-------- The data --------

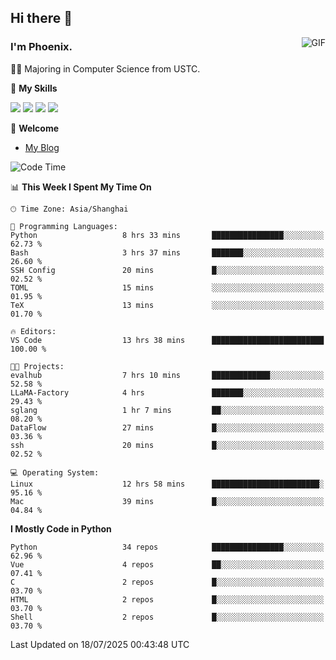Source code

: ## Hi there 👋
<img align="right" alt="GIF" src="https://raw.githubusercontent.com/JoeyBling/JoeyBling/master/pic/pusheencode.gif" />

### I'm Phoenix.

👨‍🎓 Majoring in Computer Science from USTC.

🌟 **My Skills**

![](https://img.shields.io/badge/-Python-3e74a2?style=flat-square&logo=Python&logoColor=fff)
![](https://img.shields.io/badge/-C++-9f62a5?style=flat&logo=cplusplus&logoColor=white)
![](https://img.shields.io/badge/-Linux-185886?style=flat-square&logo=Linux&logoColor=fff)
![](https://img.shields.io/badge/-Rust-ff4136?style=flat-square&logo=Rust&logoColor=fff)

💬 **Welcome**

- [My Blog](https://ysy-phoenix.github.io/)

<!--START_SECTION:waka-->
![Code Time](http://img.shields.io/badge/Code%20Time-1%2C723%20hrs%2017%20mins-blue)

📊 **This Week I Spent My Time On** 

```text
🕑︎ Time Zone: Asia/Shanghai

💬 Programming Languages: 
Python                   8 hrs 33 mins       ████████████████░░░░░░░░░   62.73 % 
Bash                     3 hrs 37 mins       ███████░░░░░░░░░░░░░░░░░░   26.60 % 
SSH Config               20 mins             █░░░░░░░░░░░░░░░░░░░░░░░░   02.52 % 
TOML                     15 mins             ░░░░░░░░░░░░░░░░░░░░░░░░░   01.95 % 
TeX                      13 mins             ░░░░░░░░░░░░░░░░░░░░░░░░░   01.70 % 

🔥 Editors: 
VS Code                  13 hrs 38 mins      █████████████████████████   100.00 % 

🐱‍💻 Projects: 
evalhub                  7 hrs 10 mins       █████████████░░░░░░░░░░░░   52.58 % 
LLaMA-Factory            4 hrs               ███████░░░░░░░░░░░░░░░░░░   29.43 % 
sglang                   1 hr 7 mins         ██░░░░░░░░░░░░░░░░░░░░░░░   08.20 % 
DataFlow                 27 mins             █░░░░░░░░░░░░░░░░░░░░░░░░   03.36 % 
ssh                      20 mins             █░░░░░░░░░░░░░░░░░░░░░░░░   02.52 % 

💻 Operating System: 
Linux                    12 hrs 58 mins      ████████████████████████░   95.16 % 
Mac                      39 mins             █░░░░░░░░░░░░░░░░░░░░░░░░   04.84 % 
```

**I Mostly Code in Python** 

```text
Python                   34 repos            ████████████████░░░░░░░░░   62.96 % 
Vue                      4 repos             ██░░░░░░░░░░░░░░░░░░░░░░░   07.41 % 
C                        2 repos             █░░░░░░░░░░░░░░░░░░░░░░░░   03.70 % 
HTML                     2 repos             █░░░░░░░░░░░░░░░░░░░░░░░░   03.70 % 
Shell                    2 repos             █░░░░░░░░░░░░░░░░░░░░░░░░   03.70 % 
```




 Last Updated on 18/07/2025 00:43:48 UTC
<!--END_SECTION:waka-->

<!--
**ysy-phoenix/ysy-phoenix** is a ✨ _special_ ✨ repository because its `README.md` (this file) appears on your GitHub profile.

Here are some ideas to get you started:

- 🔭 I’m currently working on ...
- 🌱 I’m currently learning ...
- 👯 I’m looking to collaborate on ...
- 🤔 I’m looking for help with ...
- 💬 Ask me about ...
- 📫 How to reach me: ...
- 😄 Pronouns: ...
- ⚡ Fun fact: ...
-->
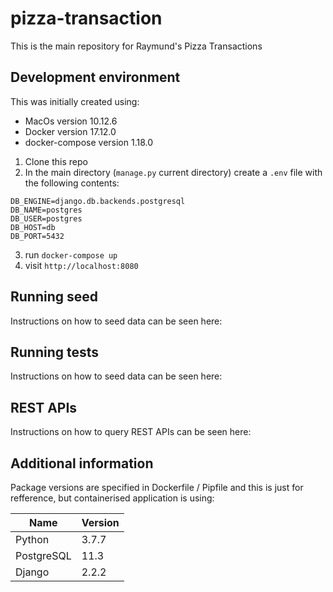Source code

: # pizza-transaction

This is the main repository for Raymund's Pizza Transactions

## Development environment


This was initially created using:

* MacOs version 10.12.6
* Docker version 17.12.0
* docker-compose version 1.18.0


1) Clone this repo
2) In the main directory (`manage.py` current directory) create a `.env` file with the following contents:

```
DB_ENGINE=django.db.backends.postgresql
DB_NAME=postgres
DB_USER=postgres
DB_HOST=db
DB_PORT=5432

```

3) run `docker-compose up`
4) visit `http://localhost:8080`

## Running seed
Instructions on how to seed data can be seen here:


## Running tests
Instructions on how to seed data can be seen here:


## REST APIs
Instructions on how to query REST APIs can be seen here:


## Additional information

Package versions are specified in Dockerfile / Pipfile and this is just for refference, but containerised application is using:

| Name                   | Version   |
| ---                    | ---       |
| Python                 | 3.7.7     |
| PostgreSQL             | 11.3      |
| Django                 | 2.2.2     |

--------

What to do:
Only the number should be given: how many lines in the entries above contain the string "square"?

Solution to this exercise:
3